Italian poet and writer

Nella Nobili (1926–1985) was an Italian poet and writer. She is considered a representative of proletarian literature. She wrote in French and Italian, notably about factory work and lesbian love.

==Biography==
Nella Nobili was born in 1926 in Bologna. Coming from a modest background, she left school at the age of twelve to work in a factory, first in a ceramics workshop, then at fourteen as a glassblower. It was as a self-taught person that she began to develop a link with writing and poetry. During breaks after work, she wrote her first texts and avidly read everything she could find: Italian poetry, but also Rainer Maria Rilke and Emily Dickinson. She met Giorgio Morandi, to whom she dedicated the poem Landscape in 1926.

After World War II, she came into contact with the artistic and literary circles of Bologna in the immediate post-war period. She met the painter Aldo Borgonzoni (1913–2004): she assiduously frequented his studio in via Saragozza. She met the director of "Giornale della Sera" Giuseppe Galasso.

She frequented the house of Renata Viganò and Antonio Meluschi in Via Mascarella, where intellectuals such as Pier Paolo Pasolini and Sibilla Aleramo, former partisans and students met.

At the Caffé Zanarini in Piazza Galvani, then a meeting place for left-wing activists, she met Enrico Berlinguer, the future secretary of the Communist Party.

In 1949, she moved to Rome. There she met anti-fascist groups, artists and writers, and she began to gain recognition and support, notably from Elsa Morante and Michel Ragon.

Working in a workshop in her youth, as a nurse's aide during the war and later as the head of a cufflink company, Nella Nobili published poems related to the world of the factory (La jeune fille à l'usine, 1978), which earned her recognition as a representative of proletarian literature. But in Rome, she felt that she was being “paraded around like a little monster dressed as a worker-poet” and, disenchanted, she left for France.

Nobili arrived in Paris in 1953, where she remained for the rest of her life. There she made handicrafts with miniature works of art using the self-invented cold-casting method.

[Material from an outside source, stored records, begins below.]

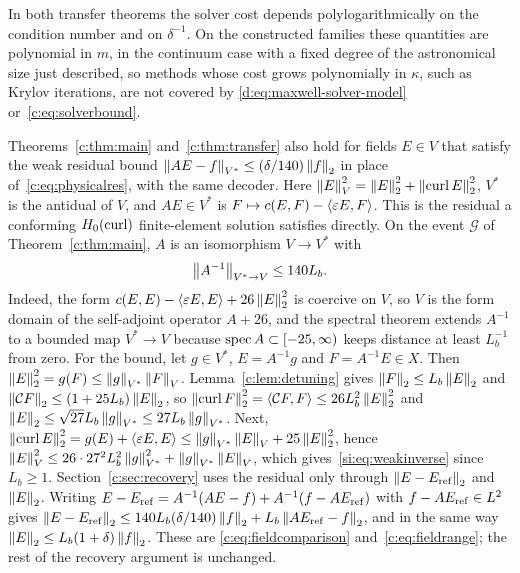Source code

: In both transfer theorems the solver cost depends polylogarithmically on
the condition number and on $\delta^{-1}$. On the constructed families
these quantities are polynomial in $m$, in the continuum case with a fixed
degree of the astronomical size just described, so methods whose cost
grows polynomially in $\kappa$, such as Krylov iterations, are not covered by
\eqref{d:eq:maxwell-solver-model} or~\eqref{c:eq:solverbound}.

\begin{remark}
\label{si:rem:weak-residual}
Theorems~\ref{c:thm:main} and~\ref{c:thm:transfer} also hold for fields
$E\in V$ that satisfy the weak residual bound
$\norm{AE-f}_{V^*}\le(\delta/140)\norm f_2$ in place
of~\eqref{c:eq:physicalres}, with the same decoder. Here
$\norm E_V^2=\norm E_2^2+\norm{\curl E}_2^2$, $V^*$ is the
antidual of $V$, and $AE\in V^*$ is
$F\mapsto c(E,F)-\ip{\varepsilon E}{F}$. This is the residual a
conforming $H_0(\curl)$ finite-element solution satisfies directly.
On the event $\mathcal G$ of Theorem~\ref{c:thm:main}, $A$ is an
isomorphism $V\to V^*$ with
\begin{equation}
 \norm{A^{-1}}_{V^*\to V}\le140L_b.          \label{si:eq:weakinverse}
\end{equation}
Indeed, the form $c(E,E)-\ip{\varepsilon E}{E}+26\norm E_2^2$ is
coercive on $V$, so $V$ is the form domain of the self-adjoint operator
$A+26$, and the spectral theorem extends $A^{-1}$ to a bounded map
$V^*\to V$ because $\spec A\subset[-25,\infty)$ keeps distance at
least $L_b^{-1}$ from zero. For the bound, let $g\in V^*$, $E=A^{-1}g$
and $F=A^{-1}E\in X$. Then $\norm E_2^2=g(F)\le\norm g_{V^*}\norm F_V$.
Lemma~\ref{c:lem:detuning} gives $\norm F_2\le L_b\norm E_2$ and
$\norm{\Cc F}_2\le(1+25L_b)\norm E_2$, so
$\norm{\curl F}_2^2=\ip{\Cc F}{F}\le26L_b^2\norm E_2^2$ and
$\norm E_2\le\sqrt{27}L_b\norm g_{V^*}\le27L_b\norm g_{V^*}$.
Next, $\norm{\curl E}_2^2=g(E)+\ip{\varepsilon E}{E}
\le\norm g_{V^*}\norm E_V+25\norm E_2^2$, hence
$\norm E_V^2\le26\cdot27^2L_b^2\norm g_{V^*}^2+\norm g_{V^*}\norm E_V$,
which gives~\eqref{si:eq:weakinverse} since $L_b\ge1$.
Section~\ref{c:sec:recovery} uses the residual only through
$\norm{E-E_{\rm ref}}_2$ and $\norm E_2$. Writing
$E-E_{\rm ref}=A^{-1}(AE-f)+A^{-1}(f-AE_{\rm ref})$ with
$f-AE_{\rm ref}\in L^2$ gives
$\norm{E-E_{\rm ref}}_2\le140L_b(\delta/140)\norm f_2
+L_b\norm{AE_{\rm ref}-f}_2$, and in the same way
$\norm E_2\le L_b(1+\delta)\norm f_2$. These are
\eqref{c:eq:fieldcomparison} and~\eqref{c:eq:fieldrange}; the rest of the
recovery argument is unchanged.
\end{remark}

She began writing in French in the 1960s. She published collections of poems and books, including Les femmes et l'amour homosexuel, with her co-author, Édith Zha, in 1979, which brought together testimonies, reflections and documentation on female homosexual love. She published in magazines such as Sorcières and corresponded with figures such as Giorgio Morandi, Michel Ragon, Bernard Noël, Claire Etcherelli and Henri Thomas. In 1975, Simone de Beauvoir, one of her detractors, judged her writing to be clumsy, inexperienced and improvised, and this judgement was very painful for Nobili.

She committed suicide at the age of 59, in 1985, in Cachan.

She left a legacy of poems to be read, for they are a denunciation, a beacon of light on the condition of women and workers in the 1940s, a cry against stigmatising society, factories that are prisons and prejudices about love.
— Marie Potel

==Works==
- I quaderni della fabbrica (The factory's notebooks), 1948.
- Nobili, Nella (1949). "Poesie: 1946-1948"
- Nobili, Nella (1978). "La jeune fille à l'usine"
- Nobili, Nella (1979). "Les femmes et l'amour homosexuel"
- Nobili, Nella (1980). "Douze poèmes de deuil"
- Nobili, Nella (1981). "Les immaternelles"
- Nobili, Nella (2018). "Ho camminato nel mondo con l'anima aperta"

==Legacy==
Her works have been partly translated by Marie-José Tramuta, professor at the University of Caen Normandy. His archives are kept by the Institut mémoires de l'édition contemporaine.

In September 2018, her compositions were read and performed by Drusilla Foer as part of Il Tempo delle Donne, the event organised by Corriere della Sera at the Milan Triennale.